* _EXERCISE DETAILS_: Every line of the material is to be transcribed verbatim, with images omitted.

* _THE INPUT_:
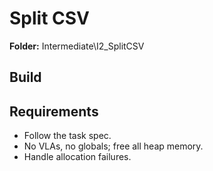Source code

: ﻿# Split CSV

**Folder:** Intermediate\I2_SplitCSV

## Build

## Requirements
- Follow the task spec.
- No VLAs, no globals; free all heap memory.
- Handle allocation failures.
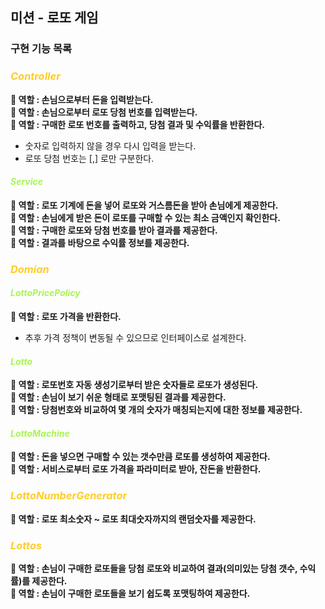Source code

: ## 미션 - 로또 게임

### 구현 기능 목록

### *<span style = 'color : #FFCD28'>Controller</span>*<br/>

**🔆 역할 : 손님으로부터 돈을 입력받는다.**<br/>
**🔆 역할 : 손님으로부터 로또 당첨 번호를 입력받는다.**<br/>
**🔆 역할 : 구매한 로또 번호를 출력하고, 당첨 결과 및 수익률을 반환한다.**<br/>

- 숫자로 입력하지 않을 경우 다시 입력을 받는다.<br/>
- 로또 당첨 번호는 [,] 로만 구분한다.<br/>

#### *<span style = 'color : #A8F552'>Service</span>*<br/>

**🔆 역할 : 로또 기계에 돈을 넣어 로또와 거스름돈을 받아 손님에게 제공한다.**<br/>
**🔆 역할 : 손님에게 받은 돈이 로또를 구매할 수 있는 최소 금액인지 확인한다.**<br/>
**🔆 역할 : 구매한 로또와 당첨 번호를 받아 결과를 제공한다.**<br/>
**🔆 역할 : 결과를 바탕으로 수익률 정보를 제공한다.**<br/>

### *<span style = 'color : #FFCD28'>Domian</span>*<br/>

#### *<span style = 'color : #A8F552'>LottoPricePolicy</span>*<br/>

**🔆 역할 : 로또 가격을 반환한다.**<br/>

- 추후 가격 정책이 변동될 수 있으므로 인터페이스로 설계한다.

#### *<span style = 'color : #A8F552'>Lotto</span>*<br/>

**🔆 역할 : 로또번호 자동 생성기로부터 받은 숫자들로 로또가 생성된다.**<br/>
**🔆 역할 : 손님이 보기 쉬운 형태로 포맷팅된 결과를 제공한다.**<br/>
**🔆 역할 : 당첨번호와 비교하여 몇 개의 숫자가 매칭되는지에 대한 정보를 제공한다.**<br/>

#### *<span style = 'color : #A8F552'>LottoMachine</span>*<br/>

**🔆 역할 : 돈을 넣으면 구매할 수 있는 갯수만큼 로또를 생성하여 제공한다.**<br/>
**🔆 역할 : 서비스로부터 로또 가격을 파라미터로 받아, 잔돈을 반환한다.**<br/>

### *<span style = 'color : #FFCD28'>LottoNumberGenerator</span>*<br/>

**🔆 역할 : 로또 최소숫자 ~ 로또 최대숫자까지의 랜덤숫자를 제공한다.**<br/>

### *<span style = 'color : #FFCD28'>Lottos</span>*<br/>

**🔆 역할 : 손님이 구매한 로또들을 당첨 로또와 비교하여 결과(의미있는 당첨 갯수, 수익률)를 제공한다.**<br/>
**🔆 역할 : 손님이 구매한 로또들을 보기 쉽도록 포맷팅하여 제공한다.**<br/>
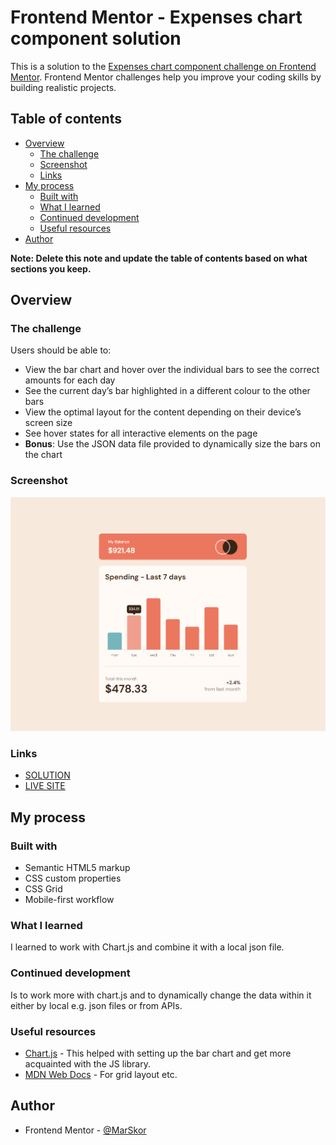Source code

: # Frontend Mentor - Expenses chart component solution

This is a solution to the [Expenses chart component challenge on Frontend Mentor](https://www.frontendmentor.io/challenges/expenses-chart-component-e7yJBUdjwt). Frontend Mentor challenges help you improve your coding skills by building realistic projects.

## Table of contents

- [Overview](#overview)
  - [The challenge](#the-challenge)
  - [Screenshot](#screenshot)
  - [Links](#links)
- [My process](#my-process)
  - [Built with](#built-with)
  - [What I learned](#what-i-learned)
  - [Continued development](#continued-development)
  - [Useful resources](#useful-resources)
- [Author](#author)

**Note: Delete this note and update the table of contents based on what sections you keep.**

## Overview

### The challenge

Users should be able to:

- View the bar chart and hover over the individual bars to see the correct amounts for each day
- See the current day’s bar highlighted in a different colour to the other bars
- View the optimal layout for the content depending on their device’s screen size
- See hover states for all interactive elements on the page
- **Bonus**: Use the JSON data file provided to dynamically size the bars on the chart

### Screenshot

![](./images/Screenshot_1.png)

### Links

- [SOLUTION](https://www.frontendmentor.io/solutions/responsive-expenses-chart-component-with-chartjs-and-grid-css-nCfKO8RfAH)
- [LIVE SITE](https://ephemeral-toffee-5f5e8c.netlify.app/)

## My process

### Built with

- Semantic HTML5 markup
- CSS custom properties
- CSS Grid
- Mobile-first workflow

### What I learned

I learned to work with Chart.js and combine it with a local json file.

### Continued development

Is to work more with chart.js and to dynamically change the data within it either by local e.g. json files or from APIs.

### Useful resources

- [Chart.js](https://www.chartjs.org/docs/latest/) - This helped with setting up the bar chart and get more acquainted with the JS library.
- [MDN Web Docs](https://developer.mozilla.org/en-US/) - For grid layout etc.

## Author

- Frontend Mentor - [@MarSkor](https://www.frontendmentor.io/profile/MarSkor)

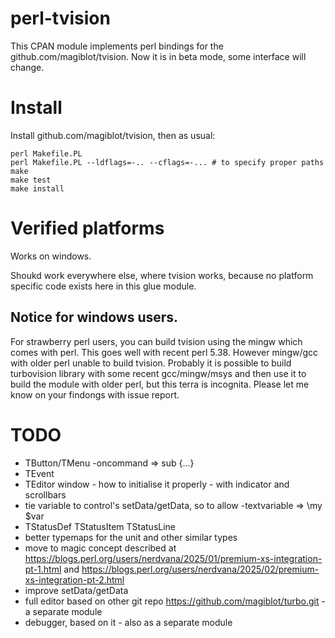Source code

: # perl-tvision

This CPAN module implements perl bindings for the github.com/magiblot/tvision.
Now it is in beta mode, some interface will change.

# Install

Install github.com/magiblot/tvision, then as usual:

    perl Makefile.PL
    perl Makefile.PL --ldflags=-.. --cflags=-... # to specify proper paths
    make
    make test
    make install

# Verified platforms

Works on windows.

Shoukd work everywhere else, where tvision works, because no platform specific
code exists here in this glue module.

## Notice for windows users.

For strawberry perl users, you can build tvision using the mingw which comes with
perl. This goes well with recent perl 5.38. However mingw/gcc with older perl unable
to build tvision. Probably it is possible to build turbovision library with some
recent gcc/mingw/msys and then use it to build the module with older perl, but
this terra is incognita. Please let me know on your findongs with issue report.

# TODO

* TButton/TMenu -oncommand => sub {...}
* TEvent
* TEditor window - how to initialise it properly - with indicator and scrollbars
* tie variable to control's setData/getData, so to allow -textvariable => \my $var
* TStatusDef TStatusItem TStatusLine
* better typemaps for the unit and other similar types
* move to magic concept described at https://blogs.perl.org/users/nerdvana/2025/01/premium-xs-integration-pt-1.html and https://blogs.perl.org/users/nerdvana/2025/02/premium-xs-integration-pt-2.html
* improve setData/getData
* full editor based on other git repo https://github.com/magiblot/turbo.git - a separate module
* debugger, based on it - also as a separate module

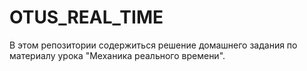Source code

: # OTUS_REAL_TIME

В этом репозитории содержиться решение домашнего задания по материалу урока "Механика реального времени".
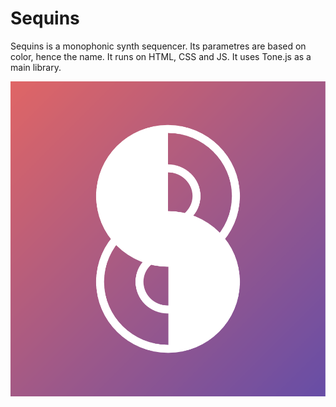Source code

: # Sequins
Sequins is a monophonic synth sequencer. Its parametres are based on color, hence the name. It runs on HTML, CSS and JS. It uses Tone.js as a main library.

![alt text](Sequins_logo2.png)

* _SOLUTION_:
Source code

: ﻿# Split CSV

**Folder:** Intermediate\I2_SplitCSV

## Build

## Requirements
- Follow the task spec.
- No VLAs, no globals; free all heap memory.
- Handle allocation failures.
Source code

: ## 미션 - 로또 게임

### 구현 기능 목록

### *<span style = 'color : #FFCD28'>Controller</span>*<br/>

**🔆 역할 : 손님으로부터 돈을 입력받는다.**<br/>
**🔆 역할 : 손님으로부터 로또 당첨 번호를 입력받는다.**<br/>
**🔆 역할 : 구매한 로또 번호를 출력하고, 당첨 결과 및 수익률을 반환한다.**<br/>

- 숫자로 입력하지 않을 경우 다시 입력을 받는다.<br/>
- 로또 당첨 번호는 [,] 로만 구분한다.<br/>

#### *<span style = 'color : #A8F552'>Service</span>*<br/>

**🔆 역할 : 로또 기계에 돈을 넣어 로또와 거스름돈을 받아 손님에게 제공한다.**<br/>
**🔆 역할 : 손님에게 받은 돈이 로또를 구매할 수 있는 최소 금액인지 확인한다.**<br/>
**🔆 역할 : 구매한 로또와 당첨 번호를 받아 결과를 제공한다.**<br/>
**🔆 역할 : 결과를 바탕으로 수익률 정보를 제공한다.**<br/>

### *<span style = 'color : #FFCD28'>Domian</span>*<br/>

#### *<span style = 'color : #A8F552'>LottoPricePolicy</span>*<br/>

**🔆 역할 : 로또 가격을 반환한다.**<br/>

- 추후 가격 정책이 변동될 수 있으므로 인터페이스로 설계한다.

#### *<span style = 'color : #A8F552'>Lotto</span>*<br/>

**🔆 역할 : 로또번호 자동 생성기로부터 받은 숫자들로 로또가 생성된다.**<br/>
**🔆 역할 : 손님이 보기 쉬운 형태로 포맷팅된 결과를 제공한다.**<br/>
**🔆 역할 : 당첨번호와 비교하여 몇 개의 숫자가 매칭되는지에 대한 정보를 제공한다.**<br/>

#### *<span style = 'color : #A8F552'>LottoMachine</span>*<br/>

**🔆 역할 : 돈을 넣으면 구매할 수 있는 갯수만큼 로또를 생성하여 제공한다.**<br/>
**🔆 역할 : 서비스로부터 로또 가격을 파라미터로 받아, 잔돈을 반환한다.**<br/>

### *<span style = 'color : #FFCD28'>LottoNumberGenerator</span>*<br/>

**🔆 역할 : 로또 최소숫자 ~ 로또 최대숫자까지의 랜덤숫자를 제공한다.**<br/>

### *<span style = 'color : #FFCD28'>Lottos</span>*<br/>

**🔆 역할 : 손님이 구매한 로또들을 당첨 로또와 비교하여 결과(의미있는 당첨 갯수, 수익률)를 제공한다.**<br/>
**🔆 역할 : 손님이 구매한 로또들을 보기 쉽도록 포맷팅하여 제공한다.**<br/>
Source code

: # Frontend Mentor - Expenses chart component solution

This is a solution to the [Expenses chart component challenge on Frontend Mentor](https://www.frontendmentor.io/challenges/expenses-chart-component-e7yJBUdjwt). Frontend Mentor challenges help you improve your coding skills by building realistic projects.

## Table of contents

- [Overview](#overview)
  - [The challenge](#the-challenge)
  - [Screenshot](#screenshot)
  - [Links](#links)
- [My process](#my-process)
  - [Built with](#built-with)
  - [What I learned](#what-i-learned)
  - [Continued development](#continued-development)
  - [Useful resources](#useful-resources)
- [Author](#author)

**Note: Delete this note and update the table of contents based on what sections you keep.**

## Overview

### The challenge

Users should be able to:

- View the bar chart and hover over the individual bars to see the correct amounts for each day
- See the current day’s bar highlighted in a different colour to the other bars
- View the optimal layout for the content depending on their device’s screen size
- See hover states for all interactive elements on the page
- **Bonus**: Use the JSON data file provided to dynamically size the bars on the chart

### Screenshot

![](./images/Screenshot_1.png)

### Links

- [SOLUTION](https://www.frontendmentor.io/solutions/responsive-expenses-chart-component-with-chartjs-and-grid-css-nCfKO8RfAH)
- [LIVE SITE](https://ephemeral-toffee-5f5e8c.netlify.app/)

## My process

### Built with

- Semantic HTML5 markup
- CSS custom properties
- CSS Grid
- Mobile-first workflow

### What I learned

I learned to work with Chart.js and combine it with a local json file.

### Continued development

Is to work more with chart.js and to dynamically change the data within it either by local e.g. json files or from APIs.

### Useful resources

- [Chart.js](https://www.chartjs.org/docs/latest/) - This helped with setting up the bar chart and get more acquainted with the JS library.
- [MDN Web Docs](https://developer.mozilla.org/en-US/) - For grid layout etc.

## Author

- Frontend Mentor - [@MarSkor](https://www.frontendmentor.io/profile/MarSkor)

Source code

: # perl-tvision

This CPAN module implements perl bindings for the github.com/magiblot/tvision.
Now it is in beta mode, some interface will change.

# Install

Install github.com/magiblot/tvision, then as usual:

    perl Makefile.PL
    perl Makefile.PL --ldflags=-.. --cflags=-... # to specify proper paths
    make
    make test
    make install

# Verified platforms

Works on windows.

Shoukd work everywhere else, where tvision works, because no platform specific
code exists here in this glue module.

## Notice for windows users.

For strawberry perl users, you can build tvision using the mingw which comes with
perl. This goes well with recent perl 5.38. However mingw/gcc with older perl unable
to build tvision. Probably it is possible to build turbovision library with some
recent gcc/mingw/msys and then use it to build the module with older perl, but
this terra is incognita. Please let me know on your findongs with issue report.

# TODO

* TButton/TMenu -oncommand => sub {...}
* TEvent
* TEditor window - how to initialise it properly - with indicator and scrollbars
* tie variable to control's setData/getData, so to allow -textvariable => \my $var
* TStatusDef TStatusItem TStatusLine
* better typemaps for the unit and other similar types
* move to magic concept described at https://blogs.perl.org/users/nerdvana/2025/01/premium-xs-integration-pt-1.html and https://blogs.perl.org/users/nerdvana/2025/02/premium-xs-integration-pt-2.html
* improve setData/getData
* full editor based on other git repo https://github.com/magiblot/turbo.git - a separate module
* debugger, based on it - also as a separate module

Source code

: # OTUS_REAL_TIME

В этом репозитории содержиться решение домашнего задания по материалу урока "Механика реального времени".
Source code

: # Sequins
Sequins is a monophonic synth sequencer. Its parametres are based on color, hence the name. It runs on HTML, CSS and JS. It uses Tone.js as a main library.

![alt text](Sequins_logo2.png)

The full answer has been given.